Material provided Block Start

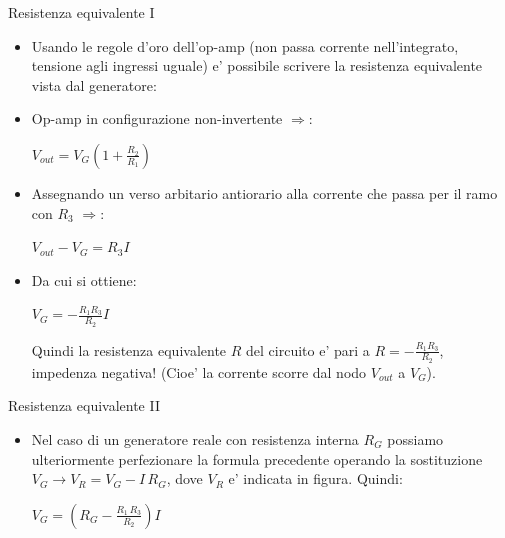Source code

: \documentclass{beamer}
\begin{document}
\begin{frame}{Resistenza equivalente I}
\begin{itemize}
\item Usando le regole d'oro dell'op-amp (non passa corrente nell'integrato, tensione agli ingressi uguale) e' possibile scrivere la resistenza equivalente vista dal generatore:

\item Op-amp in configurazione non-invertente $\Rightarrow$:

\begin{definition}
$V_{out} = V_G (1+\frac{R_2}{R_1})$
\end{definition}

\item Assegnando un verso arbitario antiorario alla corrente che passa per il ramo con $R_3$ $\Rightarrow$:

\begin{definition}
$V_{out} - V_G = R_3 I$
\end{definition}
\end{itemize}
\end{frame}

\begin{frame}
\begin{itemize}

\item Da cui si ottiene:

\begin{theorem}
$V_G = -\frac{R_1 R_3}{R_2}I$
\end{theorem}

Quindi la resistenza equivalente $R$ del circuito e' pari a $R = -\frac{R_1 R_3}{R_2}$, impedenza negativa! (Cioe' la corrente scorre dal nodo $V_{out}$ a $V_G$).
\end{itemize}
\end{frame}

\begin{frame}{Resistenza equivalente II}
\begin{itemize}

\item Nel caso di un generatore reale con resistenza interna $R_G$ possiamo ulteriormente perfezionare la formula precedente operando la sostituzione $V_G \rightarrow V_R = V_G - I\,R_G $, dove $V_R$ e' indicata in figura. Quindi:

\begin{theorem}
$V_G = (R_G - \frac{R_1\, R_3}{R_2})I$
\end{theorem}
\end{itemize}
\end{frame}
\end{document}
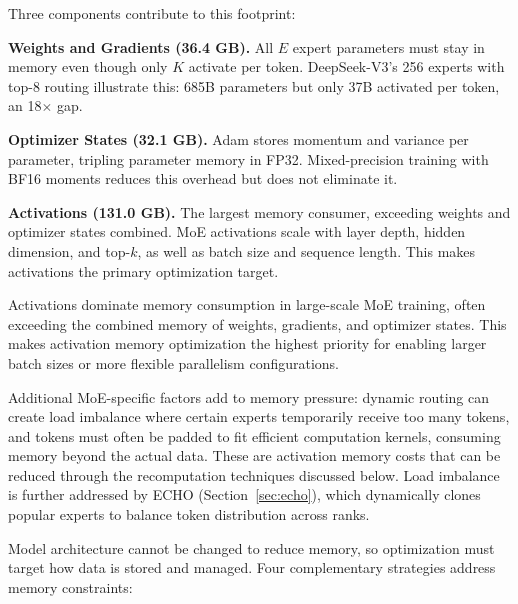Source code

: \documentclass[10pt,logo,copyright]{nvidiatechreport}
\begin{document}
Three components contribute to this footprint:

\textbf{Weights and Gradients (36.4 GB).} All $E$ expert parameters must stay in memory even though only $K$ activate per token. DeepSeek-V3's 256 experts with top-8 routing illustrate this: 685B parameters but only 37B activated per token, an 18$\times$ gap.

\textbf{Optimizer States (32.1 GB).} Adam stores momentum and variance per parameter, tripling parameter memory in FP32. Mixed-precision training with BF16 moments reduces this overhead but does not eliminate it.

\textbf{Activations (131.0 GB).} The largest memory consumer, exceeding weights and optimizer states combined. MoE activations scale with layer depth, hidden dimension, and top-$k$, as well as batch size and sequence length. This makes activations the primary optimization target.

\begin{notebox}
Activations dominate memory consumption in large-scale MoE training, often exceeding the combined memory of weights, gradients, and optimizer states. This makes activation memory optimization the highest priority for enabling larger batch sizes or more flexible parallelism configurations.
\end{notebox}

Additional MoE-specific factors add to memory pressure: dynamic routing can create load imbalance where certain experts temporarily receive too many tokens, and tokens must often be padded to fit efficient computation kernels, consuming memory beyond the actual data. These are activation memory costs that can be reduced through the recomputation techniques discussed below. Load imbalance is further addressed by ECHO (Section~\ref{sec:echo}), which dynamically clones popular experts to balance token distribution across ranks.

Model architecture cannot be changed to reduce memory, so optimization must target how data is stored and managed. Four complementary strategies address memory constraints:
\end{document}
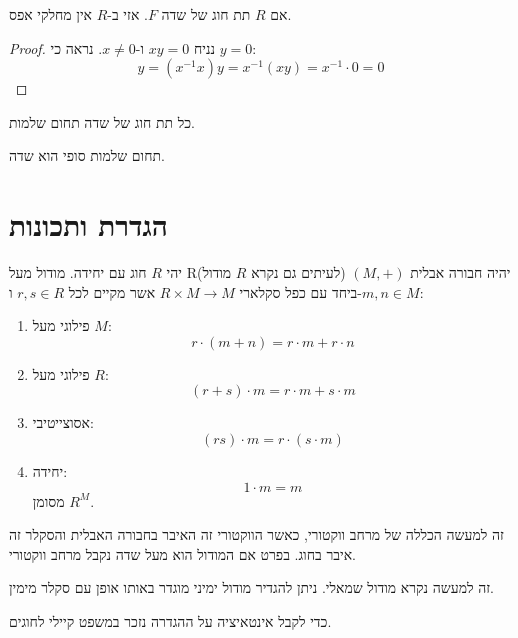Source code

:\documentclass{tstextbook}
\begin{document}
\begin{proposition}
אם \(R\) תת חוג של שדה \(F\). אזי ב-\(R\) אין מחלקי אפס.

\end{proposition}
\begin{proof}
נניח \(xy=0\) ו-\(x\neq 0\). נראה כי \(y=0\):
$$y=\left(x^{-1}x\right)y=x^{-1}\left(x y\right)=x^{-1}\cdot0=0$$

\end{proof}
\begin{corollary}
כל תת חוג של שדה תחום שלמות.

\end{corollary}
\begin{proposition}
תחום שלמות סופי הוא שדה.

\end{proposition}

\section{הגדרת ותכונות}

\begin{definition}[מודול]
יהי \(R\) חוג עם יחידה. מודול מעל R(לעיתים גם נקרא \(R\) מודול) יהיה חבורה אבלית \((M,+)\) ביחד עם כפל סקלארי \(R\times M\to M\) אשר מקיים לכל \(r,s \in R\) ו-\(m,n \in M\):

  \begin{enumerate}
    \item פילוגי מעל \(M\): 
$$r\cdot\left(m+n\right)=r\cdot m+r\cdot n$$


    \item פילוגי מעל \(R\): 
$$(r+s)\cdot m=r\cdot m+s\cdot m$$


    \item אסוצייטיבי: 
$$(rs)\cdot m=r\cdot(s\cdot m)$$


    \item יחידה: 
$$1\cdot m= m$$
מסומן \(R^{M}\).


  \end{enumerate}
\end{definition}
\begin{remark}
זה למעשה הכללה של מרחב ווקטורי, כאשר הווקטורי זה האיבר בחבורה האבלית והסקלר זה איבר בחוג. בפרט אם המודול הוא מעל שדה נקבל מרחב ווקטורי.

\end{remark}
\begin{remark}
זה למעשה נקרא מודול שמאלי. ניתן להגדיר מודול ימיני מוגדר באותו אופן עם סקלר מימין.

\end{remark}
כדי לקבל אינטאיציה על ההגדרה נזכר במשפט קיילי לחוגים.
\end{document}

Material provided Block End

_Problem details_: Which lines of the records above contain the word "נקרא"? Show each of them.

_Task response_:
יהי \(R\) חוג עם יחידה. מודול מעל R(לעיתים גם נקרא \(R\) מודול) יהיה חבורה אבלית \((M,+)\) ביחד עם כפל סקלארי \(R\times M\to M\) אשר מקיים לכל \(r,s \in R\) ו-\(m,n \in M\):
זה למעשה נקרא מודול שמאלי. ניתן להגדיר מודול ימיני מוגדר באותו אופן עם סקלר מימין.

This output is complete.